Once again, I'm appalled at the news coverage about Iran as of late. U.S. newspapers are publishing reports about Iran temporarily halting its uranium enrichment program, about the U.S. military finding Iran-made explosives and about the U.S. capturing and interrogating more than 500 Iranians in Iraq.
News reports from the Middle East, which are as easy to retrieve as an advanced Google news search, and several non-daily news sources state that Iran refuses to halt enrichment and hasn't, that Tehran government, at least, is not supplying weapons to Iraqi insurgents, and that the captured Iranians are mostly aid workers.
Despite a report from The Wall Street Journal stating that the U.S. military "uncovered a makeshift factory used to construct advanced roadside bombs that the U.S. had thought were made only in Iran," it is generally agreed that someone or somebody in Iran is aiding the Shia insurgents in Iraq.
Skeptics wonder why the three officials who released the Iranian explosives information remained anonymous when they held a news conference with reporters several weeks ago. To many, the real question about these weapons hasn't been asked.
"The question is whether there is a conscious policy by the Iranian government or some part of the Iranian government to support lethal attacks against Americans," said Daniel Serwer of the U.S. Institute for Peace, a Washington-based think tank, who also served as executive director on the bipartisan Iraq Study Group. "I haven't seen any proof of that yet." There is none.
Now U.S. officials are even more skeptical, asking "why are you revealing this now when we've known this for two years?" The answer alluded to by several intelligence officials, whom The New Yorker's Seymour Hersh quoted in the latest issue, is that this is the beginning of a propaganda war leading to an invasion. Con the people like the Bush administration did before the Iraq invasion, then strike. The policy to sort out facts from fiction is implemented after pre-emption, as we know from the Iraq invasion.
As for the capture and interrogation of Iranians, an intelligence source quoted by Hersh said, "The White House goal is to build a case that the Iranians have been fomenting the insurgency and they've been doing it all along - that Iran is, in fact, supporting the killing of Americans."

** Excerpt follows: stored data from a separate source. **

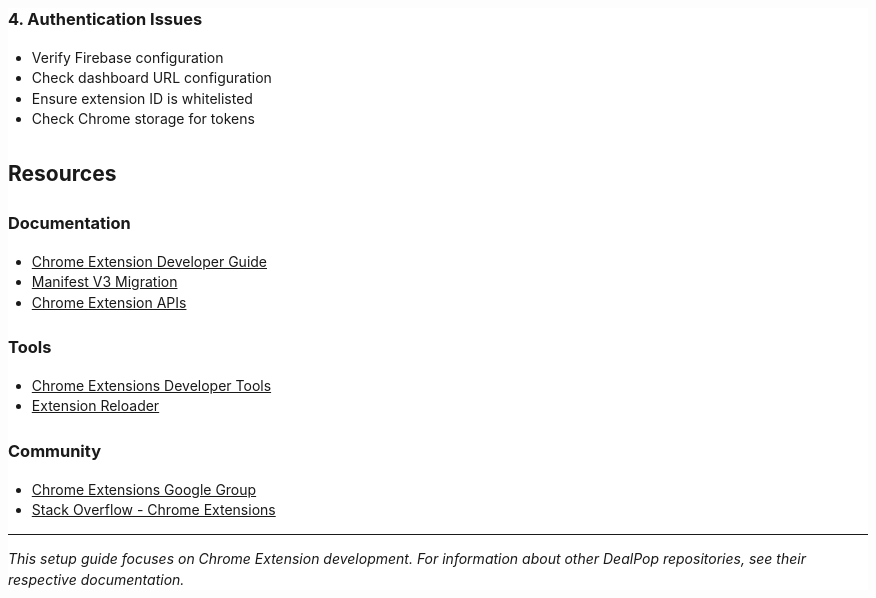 ### 4. Authentication Issues
- Verify Firebase configuration
- Check dashboard URL configuration
- Ensure extension ID is whitelisted
- Check Chrome storage for tokens

## Resources

### Documentation
- [Chrome Extension Developer Guide](https://developer.chrome.com/docs/extensions/)
- [Manifest V3 Migration](https://developer.chrome.com/docs/extensions/migrating/)
- [Chrome Extension APIs](https://developer.chrome.com/docs/extensions/reference/)

### Tools
- [Chrome Extensions Developer Tools](https://chrome.google.com/webstore/detail/chrome-extensions-developer-tools/nbbfhkmklbajblajflfobfpmfafedhel)
- [Extension Reloader](https://chrome.google.com/webstore/detail/extensions-reloader/fimgfedafeadlieiabdeeaodndnlbhid)

### Community
- [Chrome Extensions Google Group](https://groups.google.com/a/chromium.org/forum/#!forum/chromium-extensions)
- [Stack Overflow - Chrome Extensions](https://stackoverflow.com/questions/tagged/google-chrome-extension)

---

*This setup guide focuses on Chrome Extension development. For information about other DealPop repositories, see their respective documentation.*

This is too reminiscent of Iraq. The administration once convinced more than half the American public that Iraq had WMDs, that Saddam supported al-Qaeda in 9/11, and that he was a threat to U.S. national security. Now it's Iran supplying weapons that kill Americans, Iranians infiltrating the borders, and the uranium enrichment program intended for weapons.
We claim that an attack is our last resort. Just in case, Secretary of State Condi Rice says the U.S. has one planned for Iran. We have at least two carriers in the Persian Gulf ready to pounce. Who knows what other arsenals are behind the scenes? I wonder only because nobody noticed when a U.S. nuclear-powered submarine crashed into a Japanese oil tanker earlier this year at the mouth of the Persian Gulf. Nobody asked why it was there.
Iranian President Mahmoud Ahmadinejad is calling for unconditional negotiations while the U.S. announces it has chosen the design for a new and improved super-warhead. The hypocrisy is dumbfounding. We impose sanctions against Iran for its nuclear energy program then build a new weapon of mass destruction and wave it in Iran's face.
It's like yelling at a child for trying to reach the cookie jar, then boisterously bragging about the intense, chocolaty, melt-in-your-mouth taste of your circular saucer of sweetness.
I fear that at some point, given the rhetoric about all these unconfirmed "intelligence" reports, that in the not too distant future we will stop yelling at the child and instead send in the military with one of our 10,000 nukes.
That may be a graphic image, nuking a child, but it wouldn't be the first time we've done it.
The administration has repeatedly stated it will not go to war with Iran. But given these reports, I have to ask, for how long?